*** Begin section ***

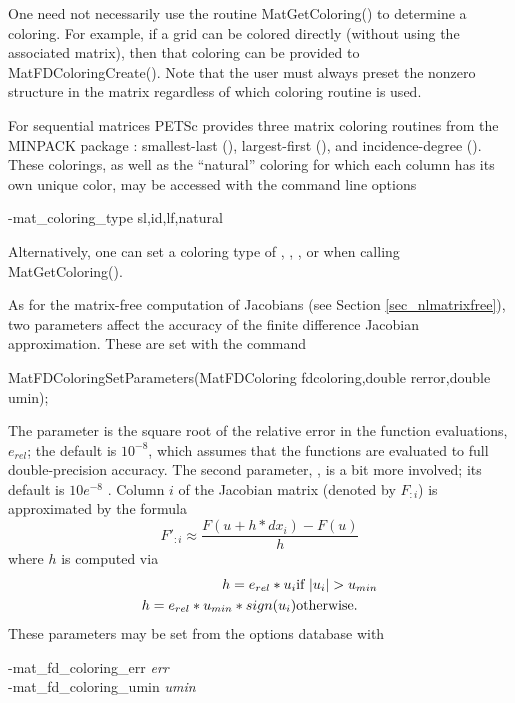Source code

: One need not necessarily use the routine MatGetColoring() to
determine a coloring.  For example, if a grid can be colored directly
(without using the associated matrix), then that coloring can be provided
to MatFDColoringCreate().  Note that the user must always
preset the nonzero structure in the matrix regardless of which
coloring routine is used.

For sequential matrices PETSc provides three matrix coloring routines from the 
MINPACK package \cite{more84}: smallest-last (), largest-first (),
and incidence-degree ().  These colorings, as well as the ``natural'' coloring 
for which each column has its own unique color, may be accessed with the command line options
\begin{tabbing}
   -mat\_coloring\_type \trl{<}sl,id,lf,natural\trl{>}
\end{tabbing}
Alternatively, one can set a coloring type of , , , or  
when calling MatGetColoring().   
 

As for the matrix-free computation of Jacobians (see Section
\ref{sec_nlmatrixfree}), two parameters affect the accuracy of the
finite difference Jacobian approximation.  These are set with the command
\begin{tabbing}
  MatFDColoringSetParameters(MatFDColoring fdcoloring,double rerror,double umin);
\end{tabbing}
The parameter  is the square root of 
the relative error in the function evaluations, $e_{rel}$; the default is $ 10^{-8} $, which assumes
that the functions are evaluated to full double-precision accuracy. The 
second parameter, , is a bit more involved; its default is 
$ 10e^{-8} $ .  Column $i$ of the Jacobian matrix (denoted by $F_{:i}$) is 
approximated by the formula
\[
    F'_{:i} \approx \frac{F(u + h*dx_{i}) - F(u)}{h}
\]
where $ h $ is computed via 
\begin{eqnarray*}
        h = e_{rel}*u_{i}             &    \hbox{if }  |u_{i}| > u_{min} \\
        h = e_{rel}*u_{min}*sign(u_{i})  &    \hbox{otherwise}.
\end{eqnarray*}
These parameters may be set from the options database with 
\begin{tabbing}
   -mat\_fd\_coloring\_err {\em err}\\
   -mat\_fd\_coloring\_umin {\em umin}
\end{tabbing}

*** End section ***
*** Begin section ***

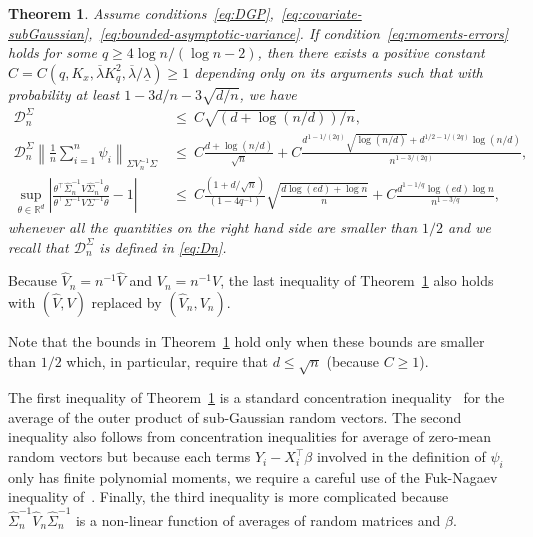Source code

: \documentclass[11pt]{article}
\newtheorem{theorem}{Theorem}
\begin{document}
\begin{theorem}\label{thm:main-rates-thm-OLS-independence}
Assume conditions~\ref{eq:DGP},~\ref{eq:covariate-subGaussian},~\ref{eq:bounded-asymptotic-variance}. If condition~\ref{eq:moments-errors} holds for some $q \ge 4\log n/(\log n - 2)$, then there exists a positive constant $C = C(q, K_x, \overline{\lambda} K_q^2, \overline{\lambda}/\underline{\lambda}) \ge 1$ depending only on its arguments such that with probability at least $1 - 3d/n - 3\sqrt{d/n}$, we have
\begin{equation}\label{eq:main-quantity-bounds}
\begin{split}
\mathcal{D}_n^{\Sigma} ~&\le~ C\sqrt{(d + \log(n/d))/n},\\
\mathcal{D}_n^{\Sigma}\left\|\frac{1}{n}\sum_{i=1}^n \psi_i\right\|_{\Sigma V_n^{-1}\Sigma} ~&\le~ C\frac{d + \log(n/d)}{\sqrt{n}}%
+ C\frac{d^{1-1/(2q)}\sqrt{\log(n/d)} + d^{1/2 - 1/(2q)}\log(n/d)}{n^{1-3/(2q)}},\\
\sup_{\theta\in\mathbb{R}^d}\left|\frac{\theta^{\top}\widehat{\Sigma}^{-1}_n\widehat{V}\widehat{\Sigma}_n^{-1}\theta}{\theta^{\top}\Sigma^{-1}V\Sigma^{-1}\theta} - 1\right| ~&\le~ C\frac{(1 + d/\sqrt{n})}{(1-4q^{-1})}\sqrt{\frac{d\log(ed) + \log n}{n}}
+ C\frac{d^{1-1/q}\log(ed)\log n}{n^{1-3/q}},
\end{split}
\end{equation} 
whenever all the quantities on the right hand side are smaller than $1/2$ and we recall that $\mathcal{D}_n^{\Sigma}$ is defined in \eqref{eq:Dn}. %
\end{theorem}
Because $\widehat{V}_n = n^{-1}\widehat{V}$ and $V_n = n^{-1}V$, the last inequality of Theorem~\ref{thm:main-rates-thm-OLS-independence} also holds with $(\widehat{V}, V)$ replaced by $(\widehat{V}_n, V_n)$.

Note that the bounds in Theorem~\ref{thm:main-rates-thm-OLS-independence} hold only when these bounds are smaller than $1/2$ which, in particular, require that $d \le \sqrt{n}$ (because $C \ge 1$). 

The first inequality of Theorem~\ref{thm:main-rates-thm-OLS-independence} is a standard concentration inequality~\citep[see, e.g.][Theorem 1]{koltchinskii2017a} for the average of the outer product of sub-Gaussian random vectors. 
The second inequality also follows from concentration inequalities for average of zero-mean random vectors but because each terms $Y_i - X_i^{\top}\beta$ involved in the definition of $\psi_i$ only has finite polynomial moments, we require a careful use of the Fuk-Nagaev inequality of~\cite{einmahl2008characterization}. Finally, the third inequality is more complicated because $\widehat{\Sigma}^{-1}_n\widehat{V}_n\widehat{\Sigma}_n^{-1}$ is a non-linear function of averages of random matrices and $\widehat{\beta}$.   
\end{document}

*** End section ***

What you are asked to do = The reply should consist solely of the lines above from the one that has "the last inequality" through the one that has "The first inequality", reproduced exactly.

Answer space =
Because $\widehat{V}_n = n^{-1}\widehat{V}$ and $V_n = n^{-1}V$, the last inequality of Theorem~\ref{thm:main-rates-thm-OLS-independence} also holds with $(\widehat{V}, V)$ replaced by $(\widehat{V}_n, V_n)$.

Note that the bounds in Theorem~\ref{thm:main-rates-thm-OLS-independence} hold only when these bounds are smaller than $1/2$ which, in particular, require that $d \le \sqrt{n}$ (because $C \ge 1$). 

The first inequality of Theorem~\ref{thm:main-rates-thm-OLS-independence} is a standard concentration inequality~\citep[see, e.g.][Theorem 1]{koltchinskii2017a} for the average of the outer product of sub-Gaussian random vectors. 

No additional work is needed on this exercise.